Sürdürülebilir bir güce ulaşmak için gerekli olan donanımlardan İlim ve Bilim her çağda gerekli koşul olsalar da yeterli değildir, bunun yanında birlik ve beraberlik anlayışı içerisinde birliğe inanmak da gerekir.
Müspet ilim ve bilim alanında üstün başarı gösterebilen toplumlar, bulundukları her döneme ve diğer toplumlara hükmedebilirler.
Günümüzde, bilim ve teknolojik çalışmaların ülkemizde de istenilen düzeyde olmasa bile gelişmekte olduğu görülmektedir.

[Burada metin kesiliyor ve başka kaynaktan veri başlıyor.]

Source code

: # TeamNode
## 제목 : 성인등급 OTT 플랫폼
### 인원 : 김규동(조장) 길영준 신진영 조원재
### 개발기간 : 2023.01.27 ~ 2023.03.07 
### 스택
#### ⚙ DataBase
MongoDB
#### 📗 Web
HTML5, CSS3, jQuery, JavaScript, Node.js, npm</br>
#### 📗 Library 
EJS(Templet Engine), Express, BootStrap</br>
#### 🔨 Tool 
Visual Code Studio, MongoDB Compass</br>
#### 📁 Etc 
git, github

Umudumuz elbette yeni nesil gençlerimizde ve bu yüzden açık hedef olarak son yıllarda düzenli saldırıya maruz kalmaktadırlar.
Yapılması gereken ilk hamlelerden bir tanesi toplumsal algılarımızı bireysellikten “Bir”liğe, toplumsal bir uyanışa yönlendirmektir.
Tarih boyunca yaşadığımız ve yakın tarihimizde de yine yaşayıp gördüğümüz üzere, bağımsızlığımıza yönelik tüm haksız saldırılarda, bizler bir “an” ile biranda bir araya gelebilecek duyarlılığa sahip birliğe inanmış ve adanmış bir milletiz.
İş bu halde Birlik ve Beraberliğimizin pozitif haliyle yönlendirmelerini gelecek nesillerimize doğru bilgi ve birikimlerle aktarmalıyız.
Çağımızın bilişim, iletişim, bilim ve teknoloji cephelerinde yürütülen savaşında, benlik zehiri amaçsız tüm zihinleri zehirli sarmaşık gibi sarmalamış, bireylerden başlayan sistemli toplumsal çöküş planları dahilinde ailelerden, toplumunun geneline yayılan etkisini gün geçtikçe arttırmaktadır.
Hak ve adalet ekseni dışında negatif algı ve durumlarla beslenen tüm menfi izim’lerin ortak noktası böl-parçala-yönet eylem planlarına karşılık birlik beraberlik ve bütünleşme misyonu çerçevesinde yeni bir medeniyet inşası zamanla muhakkak kaçınılmaz hale gelmiştir.
İşte tam da bu noktada bizlerin başlangıç noktası ve yıllardır sürdürülen çalışmalar neticesinde, yukarıda bahsettiğim, diğer tüm sahalarda da gelecek nesillerimizi fikri ve hissi olarak yetiştirmeli, ilmi ve bilmi olarak gerçek anlamda ve çok yönlü olarak evrensel kabul görmüş etik değerler çerçevesinde eğitmeliyiz.
Unutmayın gerçek gücün sahibi tüm dünyada ve evrende sonsuza değin hüküm sürer.